I understand that among other things the changes that were made in 2001 were intended to improve the rights of shareholders. I'd like to have your personal opinion on whether, based on feedback you've received, that goal has been achieved.

4:45 p.m.

Director General, Marketplace Framework Policy Branch, Department of Industry

Colette Downie

I can only say that I haven't heard any feedback from any stakeholders that it has not. No major concerns have been brought to my attention so far about their rights or the integrity of shareholder rights under this statute.

4:45 p.m.

Senior Project Leader, Corporate and Insolvency Law Policy and Internal Trade Directorate, Department of Industry

Wayne Lennon

If I may add to that, as I said earlier, the statute allowed institutional investors, especially, to speak with themselves and to form organizations to lobby on behalf of or to act on behalf of shareholders with corporations. That was a major step forward in freeing up the power of shareholders to win awards. That was a power they didn't have before.

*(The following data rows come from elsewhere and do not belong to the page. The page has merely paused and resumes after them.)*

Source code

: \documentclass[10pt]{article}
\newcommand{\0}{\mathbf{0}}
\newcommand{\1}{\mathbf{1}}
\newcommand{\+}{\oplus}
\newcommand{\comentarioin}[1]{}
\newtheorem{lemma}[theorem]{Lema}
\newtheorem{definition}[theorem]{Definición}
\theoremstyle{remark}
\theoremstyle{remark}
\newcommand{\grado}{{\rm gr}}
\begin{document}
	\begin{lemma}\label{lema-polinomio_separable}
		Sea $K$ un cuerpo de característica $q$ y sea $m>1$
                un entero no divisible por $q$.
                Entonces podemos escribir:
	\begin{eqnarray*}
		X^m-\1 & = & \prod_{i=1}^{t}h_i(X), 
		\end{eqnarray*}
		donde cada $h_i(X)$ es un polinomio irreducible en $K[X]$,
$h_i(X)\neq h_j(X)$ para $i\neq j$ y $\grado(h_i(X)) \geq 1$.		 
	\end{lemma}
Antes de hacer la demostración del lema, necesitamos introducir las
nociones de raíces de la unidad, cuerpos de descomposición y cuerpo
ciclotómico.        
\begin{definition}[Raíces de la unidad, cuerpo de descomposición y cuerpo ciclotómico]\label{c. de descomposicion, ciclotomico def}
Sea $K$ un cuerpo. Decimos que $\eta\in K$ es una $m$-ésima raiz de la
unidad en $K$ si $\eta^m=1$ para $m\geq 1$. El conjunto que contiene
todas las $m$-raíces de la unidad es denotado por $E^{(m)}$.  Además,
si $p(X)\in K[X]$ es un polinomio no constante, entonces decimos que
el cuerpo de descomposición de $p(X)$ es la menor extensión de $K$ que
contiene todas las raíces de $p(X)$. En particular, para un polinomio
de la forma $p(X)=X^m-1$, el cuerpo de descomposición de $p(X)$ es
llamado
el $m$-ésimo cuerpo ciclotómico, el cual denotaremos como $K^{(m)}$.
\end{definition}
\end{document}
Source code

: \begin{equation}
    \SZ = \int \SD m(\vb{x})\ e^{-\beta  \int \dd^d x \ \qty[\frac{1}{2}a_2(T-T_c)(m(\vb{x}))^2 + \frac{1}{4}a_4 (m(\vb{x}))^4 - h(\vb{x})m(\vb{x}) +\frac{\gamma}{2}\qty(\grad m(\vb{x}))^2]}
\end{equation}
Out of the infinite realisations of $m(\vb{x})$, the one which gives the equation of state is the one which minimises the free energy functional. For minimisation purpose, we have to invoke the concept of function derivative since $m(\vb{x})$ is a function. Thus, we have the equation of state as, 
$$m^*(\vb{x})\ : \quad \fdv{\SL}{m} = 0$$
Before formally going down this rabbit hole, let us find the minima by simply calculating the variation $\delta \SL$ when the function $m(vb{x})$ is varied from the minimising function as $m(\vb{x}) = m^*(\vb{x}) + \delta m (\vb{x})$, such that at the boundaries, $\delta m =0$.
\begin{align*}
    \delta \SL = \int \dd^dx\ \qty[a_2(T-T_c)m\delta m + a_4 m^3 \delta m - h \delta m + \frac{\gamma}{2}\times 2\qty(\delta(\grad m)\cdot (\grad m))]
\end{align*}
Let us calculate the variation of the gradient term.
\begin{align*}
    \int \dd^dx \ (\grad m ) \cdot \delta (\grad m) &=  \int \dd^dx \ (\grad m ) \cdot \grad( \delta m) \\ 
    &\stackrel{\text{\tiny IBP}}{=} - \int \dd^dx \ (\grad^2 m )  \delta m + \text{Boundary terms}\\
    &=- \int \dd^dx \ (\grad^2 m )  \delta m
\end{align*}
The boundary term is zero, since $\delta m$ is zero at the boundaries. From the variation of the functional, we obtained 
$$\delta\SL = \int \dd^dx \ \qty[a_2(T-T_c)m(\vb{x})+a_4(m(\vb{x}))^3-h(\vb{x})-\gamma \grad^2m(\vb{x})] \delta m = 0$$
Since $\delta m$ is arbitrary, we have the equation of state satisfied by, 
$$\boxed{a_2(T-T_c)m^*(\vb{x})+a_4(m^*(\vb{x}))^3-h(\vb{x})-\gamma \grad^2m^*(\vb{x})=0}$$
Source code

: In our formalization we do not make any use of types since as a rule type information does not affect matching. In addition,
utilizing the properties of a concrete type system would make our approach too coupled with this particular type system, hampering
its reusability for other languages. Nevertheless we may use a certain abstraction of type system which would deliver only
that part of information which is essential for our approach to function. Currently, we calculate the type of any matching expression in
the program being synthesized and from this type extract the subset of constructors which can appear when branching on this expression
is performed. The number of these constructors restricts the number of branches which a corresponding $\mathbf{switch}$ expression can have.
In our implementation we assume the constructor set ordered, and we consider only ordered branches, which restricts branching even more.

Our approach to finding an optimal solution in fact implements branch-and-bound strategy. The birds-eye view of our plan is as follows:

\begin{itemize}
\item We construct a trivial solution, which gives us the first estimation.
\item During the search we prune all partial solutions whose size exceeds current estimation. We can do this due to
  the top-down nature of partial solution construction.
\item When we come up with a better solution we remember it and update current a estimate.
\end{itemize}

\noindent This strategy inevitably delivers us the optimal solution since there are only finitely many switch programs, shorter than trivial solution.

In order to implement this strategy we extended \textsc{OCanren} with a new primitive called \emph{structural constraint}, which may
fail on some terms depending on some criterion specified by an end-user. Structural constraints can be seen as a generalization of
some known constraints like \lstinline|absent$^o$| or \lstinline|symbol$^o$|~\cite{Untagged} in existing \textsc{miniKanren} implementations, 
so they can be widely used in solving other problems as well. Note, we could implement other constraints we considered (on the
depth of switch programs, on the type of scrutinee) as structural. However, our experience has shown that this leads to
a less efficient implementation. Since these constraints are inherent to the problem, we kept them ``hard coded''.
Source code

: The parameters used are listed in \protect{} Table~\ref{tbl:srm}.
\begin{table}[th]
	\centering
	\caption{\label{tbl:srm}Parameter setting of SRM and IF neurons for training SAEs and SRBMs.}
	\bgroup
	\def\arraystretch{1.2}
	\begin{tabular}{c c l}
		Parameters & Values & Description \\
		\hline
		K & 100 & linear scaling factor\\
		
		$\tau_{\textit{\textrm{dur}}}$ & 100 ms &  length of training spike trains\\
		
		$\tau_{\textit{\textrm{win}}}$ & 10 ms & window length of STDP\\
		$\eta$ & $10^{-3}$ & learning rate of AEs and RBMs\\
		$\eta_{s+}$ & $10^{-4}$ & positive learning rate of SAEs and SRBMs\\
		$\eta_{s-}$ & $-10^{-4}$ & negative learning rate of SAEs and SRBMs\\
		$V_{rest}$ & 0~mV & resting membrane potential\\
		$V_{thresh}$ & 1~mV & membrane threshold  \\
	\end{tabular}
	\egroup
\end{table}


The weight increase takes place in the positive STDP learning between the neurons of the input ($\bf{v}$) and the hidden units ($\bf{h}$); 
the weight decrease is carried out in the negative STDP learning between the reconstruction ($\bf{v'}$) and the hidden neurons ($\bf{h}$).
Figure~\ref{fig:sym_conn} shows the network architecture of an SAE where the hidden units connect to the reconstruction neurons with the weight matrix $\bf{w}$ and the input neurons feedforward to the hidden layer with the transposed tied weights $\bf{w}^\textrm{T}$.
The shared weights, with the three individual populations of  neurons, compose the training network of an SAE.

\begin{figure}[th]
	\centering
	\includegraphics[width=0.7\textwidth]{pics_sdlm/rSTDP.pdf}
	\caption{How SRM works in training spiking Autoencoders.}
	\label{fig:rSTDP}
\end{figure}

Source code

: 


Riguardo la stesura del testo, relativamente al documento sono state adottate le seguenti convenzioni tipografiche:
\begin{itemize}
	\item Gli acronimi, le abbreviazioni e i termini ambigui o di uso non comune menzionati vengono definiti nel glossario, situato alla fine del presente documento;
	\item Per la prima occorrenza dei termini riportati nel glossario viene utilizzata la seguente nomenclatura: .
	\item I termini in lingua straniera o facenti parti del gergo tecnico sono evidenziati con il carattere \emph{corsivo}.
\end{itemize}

The other thing we did in the 2001 amendments was to dramatically open up the procedures by which shareholders could submit proposals to the board and have them circulated to other shareholders at company expense in preparation for the annual meeting. There were fairly draconian restrictions on that; for instance, beneficial shareholders, guys like me who might have two or five shares, couldn't do it. Those are opened up now. There are a number of avenues for shareholders to approach the board and to approach other shareholders in advance of annual meetings to get certain views discussed at the annual meeting. In my anecdotal experience from talking to some of the stakeholders over the years, the number of shareholder proposals has increased since the 2001 amendments, and corporations are paying much more attention to them.

4:50 p.m.

Liberal

Marc Garneau Liberal Westmount—Ville-Marie, QC

Thank you.

My other question has to do with the overall level of scrutiny of corporate activity. Does the act provide for sufficient scrutiny by shareholders of the activities of a corporation, in your opinion? Is there sufficient transparency? That's what I'm getting at.

4:50 p.m.

Senior Project Leader, Corporate and Insolvency Law Policy and Internal Trade Directorate, Department of Industry

Wayne Lennon

Again, most of the transparency with respect to publicly traded corporations is handled through the continuous disclosure requirements of the securities commissions. They're fairly extensive and they've been revised a few times in recent years. The CBCA does require some disclosure of information through the proxy circular that's given to shareholders in advance of the meeting, so again there's a complementarity of effect there.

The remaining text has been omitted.